Gross and colleagues spent nearly 100 hours in the field specifically searching Tetratheca juncea flowers north of Sydney and did not see a single bee (Gross et al. 2003). In a replicate study, Driscoll also searched for a total of 100 hours but in longer intervals (2-3 hours cf. 15-25 mins in the Gross study), with a little more success (Driscoll 2003). Driscoll recorded an average of one bee approaching the flowers every two hours, although only eight bees were observed actually collecting pollen. In a 1999 study looking at affinities of different bee species with Tasmanian plants, foraging bees in three vegetation communities were sampled: coastal heath, dry sclerophyll forest and subalpine forest (Higgins 1999). A total of 500 bees were collected over 63 days of field work … and only three were found foraging on Tetratheca.
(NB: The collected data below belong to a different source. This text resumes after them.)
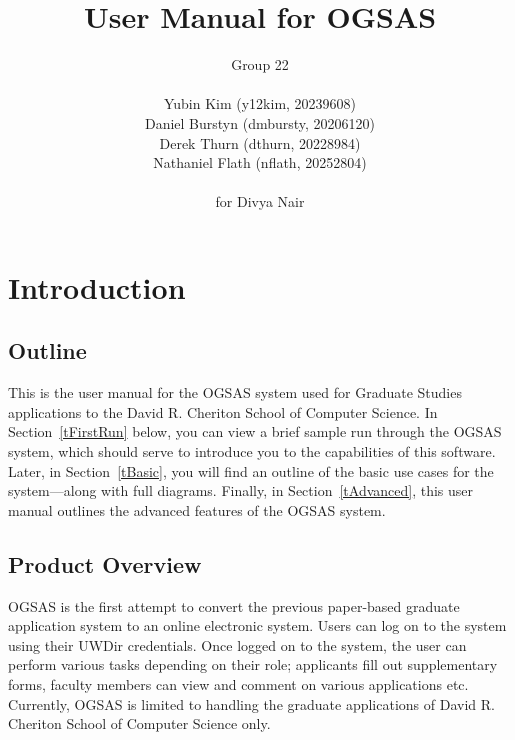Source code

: \documentclass[titlepage]{article}
\title{User Manual for OGSAS}
\author{Group 22 \\
\\
Yubin Kim (y12kim, 20239608) \\
Daniel Burstyn (dmbursty, 20206120) \\
Derek Thurn (dthurn, 20228984) \\
Nathaniel Flath (nflath, 20252804)
\\
\\for Divya Nair}
\begin{document}
\maketitle
\newpage
\tableofcontents
\newpage
\listoffigures
\newpage

\section{Introduction}
\subsection{Outline}

This is the user manual for the OGSAS system used for Graduate Studies applications to the David R. Cheriton School of Computer Science. In Section~\ref{tFirstRun} below, you can view a brief sample run through the OGSAS system, which should serve to introduce you to the capabilities of this software. Later, in Section~\ref{tBasic}, you will find an outline of the basic use cases for the system---along with full diagrams. Finally, in Section~\ref{tAdvanced}, this user manual outlines the advanced features of the OGSAS system.

\subsection{Product Overview}
OGSAS is the first attempt to convert the previous paper-based graduate
application system to an online electronic system. Users can log on to the
system using their UWDir
credentials. Once logged on to the system, the user can perform various tasks
depending on their role; applicants fill out supplementary forms, faculty
members can view and comment on various applications etc.
Currently, OGSAS is limited to handling the graduate applications of David R.
Cheriton School of Computer Science only.
\end{document}
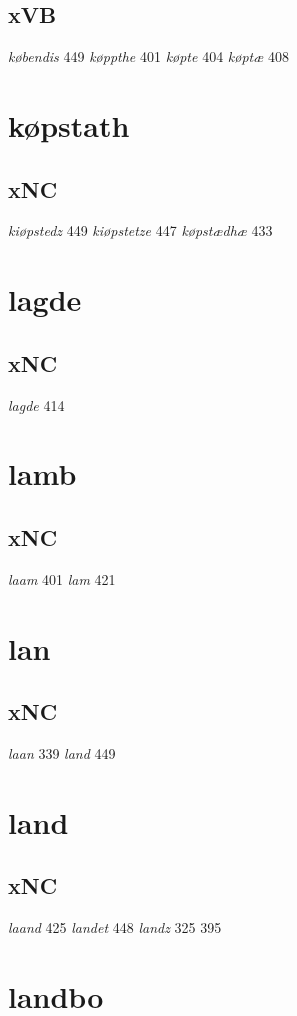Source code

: \documentclass[a4paper,twocolumn]{article}
\begin{document}
\subsection{xVB}
\label{sec:orgfdb30d9}
\emph{købendis} 449 \emph{køppthe} 401 \emph{køpte} 404 \emph{køptæ} 408 
\section{køpstath}
\label{sec:orgd9e9f3e}
\subsection{xNC}
\label{sec:org48a276c}
\emph{kiøpstedz} 449 \emph{kiøpstetze} 447 \emph{køpstædhæ} 433 
\section{lagde}
\label{sec:orgca849b2}
\subsection{xNC}
\label{sec:org0b04c87}
\emph{lagde} 414 
\section{lamb}
\label{sec:org89ad2f0}
\subsection{xNC}
\label{sec:org3a41094}
\emph{laam} 401 \emph{lam} 421 
\section{lan}
\label{sec:org7e258bd}
\subsection{xNC}
\label{sec:orgc91246d}
\emph{laan} 339 \emph{land} 449 
\section{land}
\label{sec:org4bb65f7}
\subsection{xNC}
\label{sec:org8285209}
\emph{laand} 425 \emph{landet} 448 \emph{landz} 325 395 
\section{landbo}
\label{sec:org366036f}
\end{document}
So, back to the flower. Tetratheca does not provide nectar and the pollen is hard to get at. The thick-walled, tubular anthers don’t split open at maturity. Each has an apical pore and as pollen matures and dries near the tip, restricted amounts become available for release.
Bees must hang upside down and vibrate the anthers to shake the pollen out through the small pore at the tip. The pollen grains are fine, the amount limited, the perch precarious.
Why Tetratheca needs Aotus
Bees need nectar but Tetratheca doesn’t provide it. Instead, it capitalises on the nectar-filled flowers of nearby plants (Higgins 1999; Gross et al. 2003). Here in the forest, Aotus ericoides is doing the job nicely … attracting generalist bees and providing them with ample nectar. Occasionally one of these bees will switch to Tetratheca for a time, and that is all it takes.
With so few visits by pollinators, how does Tetratheca survive? Individual plants are quite long-lived, spreading clonally through offshoots. No seed needed for that.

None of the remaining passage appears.